Saved data entries:
↓

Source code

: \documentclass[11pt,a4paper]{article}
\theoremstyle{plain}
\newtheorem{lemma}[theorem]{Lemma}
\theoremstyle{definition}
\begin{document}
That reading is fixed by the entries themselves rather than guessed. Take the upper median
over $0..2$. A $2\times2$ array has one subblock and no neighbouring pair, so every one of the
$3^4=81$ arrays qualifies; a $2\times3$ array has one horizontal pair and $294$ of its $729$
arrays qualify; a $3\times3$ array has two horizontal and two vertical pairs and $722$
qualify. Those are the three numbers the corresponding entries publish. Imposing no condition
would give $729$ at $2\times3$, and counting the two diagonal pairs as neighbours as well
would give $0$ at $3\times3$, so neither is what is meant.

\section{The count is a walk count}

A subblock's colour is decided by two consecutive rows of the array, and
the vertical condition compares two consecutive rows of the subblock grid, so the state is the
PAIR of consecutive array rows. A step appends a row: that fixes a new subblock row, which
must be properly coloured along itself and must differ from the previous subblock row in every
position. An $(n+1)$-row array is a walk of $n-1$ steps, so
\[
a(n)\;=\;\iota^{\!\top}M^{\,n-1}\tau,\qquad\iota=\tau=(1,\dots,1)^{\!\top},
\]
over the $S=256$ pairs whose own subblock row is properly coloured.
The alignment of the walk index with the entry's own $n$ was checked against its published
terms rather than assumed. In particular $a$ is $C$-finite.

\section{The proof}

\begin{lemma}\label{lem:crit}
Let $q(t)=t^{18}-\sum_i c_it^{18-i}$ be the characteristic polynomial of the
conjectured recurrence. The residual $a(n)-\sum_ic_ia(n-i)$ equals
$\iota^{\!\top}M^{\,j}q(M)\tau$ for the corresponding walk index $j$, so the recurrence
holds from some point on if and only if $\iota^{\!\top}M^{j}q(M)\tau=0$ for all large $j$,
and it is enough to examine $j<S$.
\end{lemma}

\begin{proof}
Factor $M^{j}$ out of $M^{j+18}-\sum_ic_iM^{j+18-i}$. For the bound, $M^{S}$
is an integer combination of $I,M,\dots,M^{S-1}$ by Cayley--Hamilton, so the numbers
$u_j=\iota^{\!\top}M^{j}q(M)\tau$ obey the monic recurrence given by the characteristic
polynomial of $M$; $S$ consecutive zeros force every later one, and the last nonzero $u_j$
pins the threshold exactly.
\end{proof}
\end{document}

↑
↓

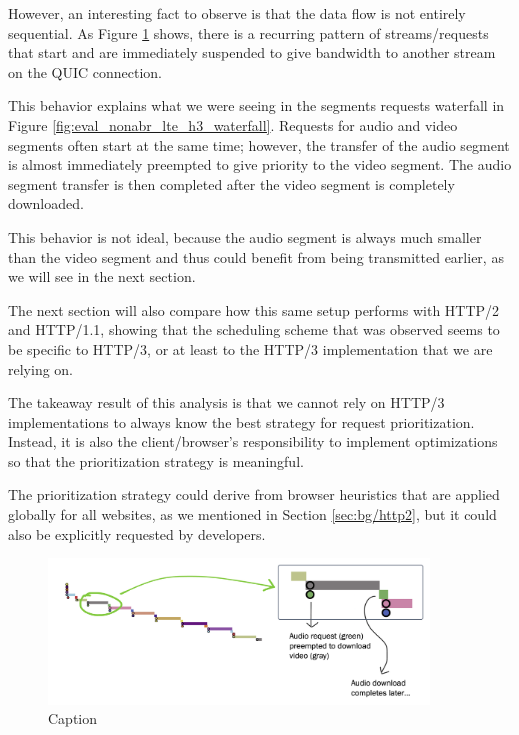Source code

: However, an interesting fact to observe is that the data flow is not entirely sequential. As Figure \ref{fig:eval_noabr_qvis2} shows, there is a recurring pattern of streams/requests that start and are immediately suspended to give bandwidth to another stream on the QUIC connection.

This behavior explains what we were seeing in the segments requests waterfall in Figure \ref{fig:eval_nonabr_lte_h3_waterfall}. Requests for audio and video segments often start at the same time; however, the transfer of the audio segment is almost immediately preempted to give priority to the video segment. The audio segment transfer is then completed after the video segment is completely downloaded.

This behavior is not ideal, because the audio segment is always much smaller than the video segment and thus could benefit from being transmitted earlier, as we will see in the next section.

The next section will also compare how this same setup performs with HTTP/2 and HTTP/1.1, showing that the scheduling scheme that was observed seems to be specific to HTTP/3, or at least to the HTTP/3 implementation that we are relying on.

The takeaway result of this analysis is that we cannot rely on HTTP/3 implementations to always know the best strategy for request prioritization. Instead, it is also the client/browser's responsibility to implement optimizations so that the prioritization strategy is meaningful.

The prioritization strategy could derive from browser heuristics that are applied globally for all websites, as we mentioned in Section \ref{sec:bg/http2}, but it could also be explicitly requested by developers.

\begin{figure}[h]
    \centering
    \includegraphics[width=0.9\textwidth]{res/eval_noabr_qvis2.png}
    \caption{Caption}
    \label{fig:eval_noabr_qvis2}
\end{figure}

↑
↓

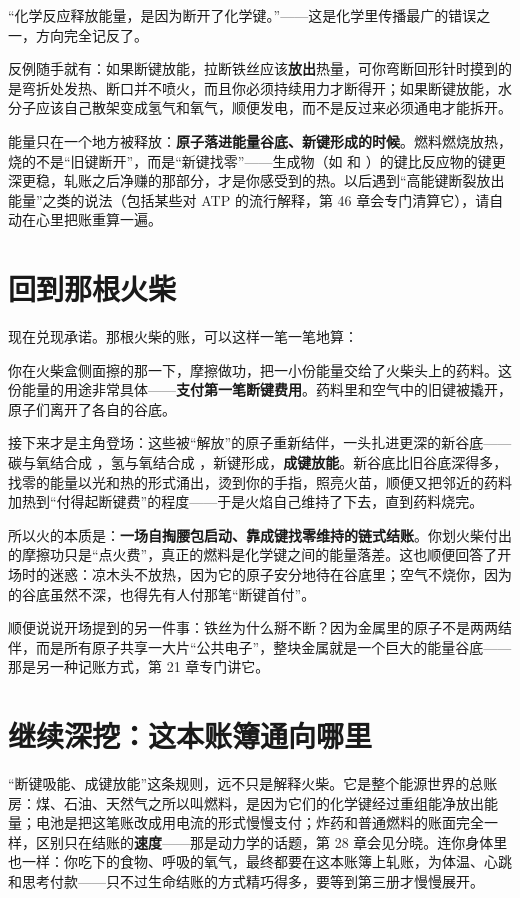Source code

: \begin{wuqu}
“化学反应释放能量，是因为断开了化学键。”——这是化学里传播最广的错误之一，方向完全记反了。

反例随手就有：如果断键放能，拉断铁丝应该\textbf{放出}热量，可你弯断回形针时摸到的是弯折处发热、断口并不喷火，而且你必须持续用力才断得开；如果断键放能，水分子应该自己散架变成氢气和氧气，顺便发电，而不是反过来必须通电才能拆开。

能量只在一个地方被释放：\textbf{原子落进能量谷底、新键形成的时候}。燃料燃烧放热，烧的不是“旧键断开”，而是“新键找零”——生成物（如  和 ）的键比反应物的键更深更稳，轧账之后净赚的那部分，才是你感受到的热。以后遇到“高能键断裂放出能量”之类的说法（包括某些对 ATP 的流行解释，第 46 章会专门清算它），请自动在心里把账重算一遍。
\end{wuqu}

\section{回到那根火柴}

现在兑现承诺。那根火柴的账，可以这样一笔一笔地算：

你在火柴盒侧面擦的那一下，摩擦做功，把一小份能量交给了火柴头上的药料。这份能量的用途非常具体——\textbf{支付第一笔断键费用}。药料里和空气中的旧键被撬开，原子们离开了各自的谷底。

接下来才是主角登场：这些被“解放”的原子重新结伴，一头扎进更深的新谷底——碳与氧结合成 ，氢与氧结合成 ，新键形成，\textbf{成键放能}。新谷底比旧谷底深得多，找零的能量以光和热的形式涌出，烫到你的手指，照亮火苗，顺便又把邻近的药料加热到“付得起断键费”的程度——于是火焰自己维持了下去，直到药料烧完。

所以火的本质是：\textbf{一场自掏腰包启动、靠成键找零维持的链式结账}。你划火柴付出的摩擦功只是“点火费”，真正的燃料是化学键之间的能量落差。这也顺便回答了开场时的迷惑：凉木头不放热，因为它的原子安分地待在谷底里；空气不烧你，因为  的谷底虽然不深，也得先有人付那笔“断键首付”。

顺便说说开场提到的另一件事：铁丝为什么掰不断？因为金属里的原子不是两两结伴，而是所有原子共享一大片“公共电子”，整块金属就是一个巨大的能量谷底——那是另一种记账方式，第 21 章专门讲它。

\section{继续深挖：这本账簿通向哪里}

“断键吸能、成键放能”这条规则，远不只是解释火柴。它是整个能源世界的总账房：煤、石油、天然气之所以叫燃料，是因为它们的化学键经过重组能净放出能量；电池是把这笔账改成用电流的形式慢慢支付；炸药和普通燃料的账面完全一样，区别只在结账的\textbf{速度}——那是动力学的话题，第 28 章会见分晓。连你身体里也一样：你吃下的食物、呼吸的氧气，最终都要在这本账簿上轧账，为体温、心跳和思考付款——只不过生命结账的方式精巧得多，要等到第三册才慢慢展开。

↑

### AIM OF THE EXERCISE:
Return only those lines of the records that contain the string "condition".

### ANSWER FOR THE TASK:
qualify. Those are the three numbers the corresponding entries publish. Imposing no condition
the vertical condition compares two consecutive rows of the subblock grid, so the state is the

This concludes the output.